Capitalized terms used but not otherwise defined in this Notice of Compulsory Acquisition have the respective meanings ascribed thereto in the Offer, which is available in Cumberland's filings at www.sedar.com.
Shareholders of Cumberland holding more than 90% of the issued and outstanding Cumberland Shares not previously owned by Agnico-Eagle and its affiliates accepted the Offer. The Offerors have taken up and paid for all Cumberland Shares validly deposited under the Offer.
The Offerors hereby give you notice that they are exercising their right under section 300 of theBusiness Corporations Act (British Columbia) (the "BCBCA") to acquire (the "Compulsory Acquisition") all of the Cumberland Shares to which the Offer relates, other than the Cumberland Shares owned by Agnico-Eagle or its affiliates which the Offerors did not acquire under the Offer. All Cumberland Shares acquired pursuant to the Compulsory Acquisition will be acquired by Agnico Acquisition.
Compulsory Acquisition
Pursuant to section 300 of the BCBCA, upon providing this Notice of Compulsory Acquisition, the Offerors will be entitled and bound to acquire every Cumberland Share that they did not acquire under the Offer, for the same price and on the same terms contained in the Offer, subject to an order of the courts that directs otherwise.
Letter of Transmittal
Enclosed with this Offerors' Notice is a letter of transmittal (the "Letter of Transmittal") that is to be completed and returned to Computershare Investor Services Inc. ("Computershare") at the address set forth below in the enclosed envelope.
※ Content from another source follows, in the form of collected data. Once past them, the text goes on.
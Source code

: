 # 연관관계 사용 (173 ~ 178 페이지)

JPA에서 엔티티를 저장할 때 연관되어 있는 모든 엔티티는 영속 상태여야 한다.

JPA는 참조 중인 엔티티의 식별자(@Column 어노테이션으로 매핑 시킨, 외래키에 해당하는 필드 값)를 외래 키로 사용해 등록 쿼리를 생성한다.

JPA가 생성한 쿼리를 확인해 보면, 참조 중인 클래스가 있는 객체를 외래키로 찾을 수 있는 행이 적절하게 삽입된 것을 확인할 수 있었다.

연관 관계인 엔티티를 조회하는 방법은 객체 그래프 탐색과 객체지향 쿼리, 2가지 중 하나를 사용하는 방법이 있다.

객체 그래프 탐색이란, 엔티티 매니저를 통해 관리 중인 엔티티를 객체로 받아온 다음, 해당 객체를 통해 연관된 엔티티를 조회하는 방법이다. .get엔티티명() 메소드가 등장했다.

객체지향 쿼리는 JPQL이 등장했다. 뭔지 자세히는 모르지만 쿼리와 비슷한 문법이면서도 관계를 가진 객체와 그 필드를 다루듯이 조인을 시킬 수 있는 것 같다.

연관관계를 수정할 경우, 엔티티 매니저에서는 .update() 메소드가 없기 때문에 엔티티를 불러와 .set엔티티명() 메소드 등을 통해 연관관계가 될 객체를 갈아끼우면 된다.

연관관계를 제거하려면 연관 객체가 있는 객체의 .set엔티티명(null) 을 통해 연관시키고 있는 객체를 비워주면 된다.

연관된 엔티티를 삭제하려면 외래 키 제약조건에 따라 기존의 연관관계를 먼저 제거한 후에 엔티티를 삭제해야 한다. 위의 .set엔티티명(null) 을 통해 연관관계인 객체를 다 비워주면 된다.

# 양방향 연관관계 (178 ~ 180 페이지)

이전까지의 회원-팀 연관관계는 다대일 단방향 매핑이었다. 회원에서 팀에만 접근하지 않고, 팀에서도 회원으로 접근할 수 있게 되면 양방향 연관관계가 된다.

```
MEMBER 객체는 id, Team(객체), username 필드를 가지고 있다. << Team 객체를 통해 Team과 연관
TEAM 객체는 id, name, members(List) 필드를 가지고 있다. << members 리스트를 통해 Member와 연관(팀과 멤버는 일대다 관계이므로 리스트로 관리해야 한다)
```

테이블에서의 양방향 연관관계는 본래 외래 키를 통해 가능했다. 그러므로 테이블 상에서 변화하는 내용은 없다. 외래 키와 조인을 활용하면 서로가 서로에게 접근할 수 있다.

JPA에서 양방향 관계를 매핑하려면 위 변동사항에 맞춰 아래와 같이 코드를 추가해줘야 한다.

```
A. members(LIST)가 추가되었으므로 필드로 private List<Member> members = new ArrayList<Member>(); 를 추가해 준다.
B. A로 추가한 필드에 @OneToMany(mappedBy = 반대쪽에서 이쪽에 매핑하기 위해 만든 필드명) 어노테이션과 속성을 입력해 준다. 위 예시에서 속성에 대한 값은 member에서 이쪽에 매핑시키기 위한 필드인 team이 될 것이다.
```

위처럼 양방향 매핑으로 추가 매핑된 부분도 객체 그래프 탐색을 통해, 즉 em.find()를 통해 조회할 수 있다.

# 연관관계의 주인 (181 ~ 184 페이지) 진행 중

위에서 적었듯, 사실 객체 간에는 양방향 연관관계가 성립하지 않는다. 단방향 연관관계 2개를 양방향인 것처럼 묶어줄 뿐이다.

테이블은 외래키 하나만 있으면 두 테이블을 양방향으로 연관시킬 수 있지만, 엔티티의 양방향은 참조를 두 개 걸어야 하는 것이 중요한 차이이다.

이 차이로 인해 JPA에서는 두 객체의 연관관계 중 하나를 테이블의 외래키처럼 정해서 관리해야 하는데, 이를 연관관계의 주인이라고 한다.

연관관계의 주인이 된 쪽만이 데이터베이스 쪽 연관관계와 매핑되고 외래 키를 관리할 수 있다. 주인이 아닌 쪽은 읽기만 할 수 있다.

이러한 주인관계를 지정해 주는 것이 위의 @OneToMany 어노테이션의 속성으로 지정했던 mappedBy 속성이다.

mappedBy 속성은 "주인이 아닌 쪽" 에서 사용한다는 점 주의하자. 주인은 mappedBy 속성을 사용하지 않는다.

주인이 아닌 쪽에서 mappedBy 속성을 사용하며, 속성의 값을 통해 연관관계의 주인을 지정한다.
Unless a court orders otherwise, the Offerors intend to deliver a copy of this notice to Cumberland on or about July 8, 2007 at which time you will be deemed to have ceased to be a shareholder of Cumberland. To facilitate delivery of Agnico-Eagle Shares and cash in lieu of fractional Agnico-Eagle Shares, if applicable, to you in payment of the Cumberland Shares to be acquired under this Compulsory Acquisition, the Offerors hereby
request that you send all certificates representing your Cumberland Shares to Computershare at one of the following addresses as soon as possible:
By Registered Mail | By Hand or by Courier |
Computershare Investor Services Inc. P.O. Box 7021 31 Adelaide Street East Toronto, ON M5C 3H2 | Computershare Investor Services Inc. 9th Floor 100 University Avenue Toronto, ON M5J 2Y1 |
Attention: Corporate Actions | Attention: Corporate Actions |
Toll Free: 1-800-564-6253 E-Mail: corporateactions@computershare.com |
The method used to deliver certificates representing your Cumberland Shares to Computershare is at your option and risk. If certificates for Cumberland Shares are to be sent by mail, registered mail with return receipt requested, properly insured, is recommended, and it is suggested that the mailing be made sufficiently in advance of July 8, 2007 to permit delivery to Computershare at or prior to 5:00 p.m. (Toronto time) on such date. Delivery will only be effective upon physical receipt by Computershare.
If a certificate for Cumberland Shares has been lost, destroyed, mutilated or mislaid, you should contact Computershare, which will provide replacement instructions. If a certificate has been lost, destroyed, mutilated or mislaid, please ensure that you provide your telephone number so that Computershare may contact you.
If you complete and deliver to Computershare the Letter of Transmittal with the certificates representing your Cumberland Shares on or before 5:00 p.m. (Toronto time) on July 8, 2007, certificates representing the Agnico-Eagle Shares to which you are entitled and, if applicable, a cheque for any amount owing in lieu of a fractional Agnico-Eagle Share, will be sent to you by mail promptly after July 8, 2007.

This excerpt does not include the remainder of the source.